Status & Configuration

  • is_active (BooleanField, default=True)

    • Enable/disable model without deleting
  • is_default (BooleanField, default=False)

    • Mark as default model for its type
    • Only one can be True per model_type
  • sort_order (IntegerField, default=0)

    • Control order in dropdown lists
    • Lower numbers appear first

Metadata

  • description (TextField, blank=True)

    • Admin notes about model usage, strengths, limitations
  • release_date (DateField, null=True, blank=True)

    • When model was released/added
  • deprecation_date (DateField, null=True, blank=True)

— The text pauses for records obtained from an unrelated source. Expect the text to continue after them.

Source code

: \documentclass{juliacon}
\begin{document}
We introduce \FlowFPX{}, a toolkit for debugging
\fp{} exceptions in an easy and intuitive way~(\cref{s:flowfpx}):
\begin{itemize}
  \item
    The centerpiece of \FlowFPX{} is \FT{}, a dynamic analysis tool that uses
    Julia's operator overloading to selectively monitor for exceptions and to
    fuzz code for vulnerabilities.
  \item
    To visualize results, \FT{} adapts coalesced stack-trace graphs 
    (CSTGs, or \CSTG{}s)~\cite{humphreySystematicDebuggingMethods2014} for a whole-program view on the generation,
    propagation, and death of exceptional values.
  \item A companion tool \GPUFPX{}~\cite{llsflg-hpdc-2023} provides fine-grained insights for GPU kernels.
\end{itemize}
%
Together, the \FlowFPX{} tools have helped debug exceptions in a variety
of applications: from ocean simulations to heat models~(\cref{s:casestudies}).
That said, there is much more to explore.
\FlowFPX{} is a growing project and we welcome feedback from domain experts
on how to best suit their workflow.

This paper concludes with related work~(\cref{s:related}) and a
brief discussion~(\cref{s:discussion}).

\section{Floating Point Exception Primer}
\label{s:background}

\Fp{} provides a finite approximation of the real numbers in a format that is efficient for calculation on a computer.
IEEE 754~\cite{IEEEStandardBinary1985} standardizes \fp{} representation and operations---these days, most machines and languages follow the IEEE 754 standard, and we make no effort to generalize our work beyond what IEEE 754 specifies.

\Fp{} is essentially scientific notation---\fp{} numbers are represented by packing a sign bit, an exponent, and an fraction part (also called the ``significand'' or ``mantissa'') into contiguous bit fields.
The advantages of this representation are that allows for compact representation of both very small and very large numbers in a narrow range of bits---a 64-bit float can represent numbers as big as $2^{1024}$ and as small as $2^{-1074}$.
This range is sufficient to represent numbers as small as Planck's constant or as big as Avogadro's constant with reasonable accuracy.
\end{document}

    • When model will be removed

Audit Fields

  • created_at (DateTimeField, auto_now_add=True)
  • updated_at (DateTimeField, auto_now=True)
  • updated_by (ForeignKey to User, null=True, on_delete=SET_NULL)

Model Meta

app_label = 'billing'
db_table = 'igny8_ai_model_config'
verbose_name = 'AI Model Configuration'
verbose_name_plural = 'AI Model Configurations'
ordering = ['model_type', 'sort_order', 'model_name']

indexes:
  - ['model_type', 'is_active']
  - ['provider', 'is_active']
  - ['is_default', 'model_type']

constraints:
  - unique_together: None (model_name is unique)
  - check: Ensure correct pricing fields based on model_type

Model Methods

  • __str__() - Return display_name
  • save() - Ensure only one is_default per model_type
  • get_cost_for_tokens(input_tokens, output_tokens) - Calculate cost for text models
  • get_cost_for_images(num_images) - Calculate cost for image models
  • validate_size(size) - Check if size is valid for this model
  • get_display_with_pricing() - For dropdowns: "GPT-4o mini - $0.15/$0.60 per 1M"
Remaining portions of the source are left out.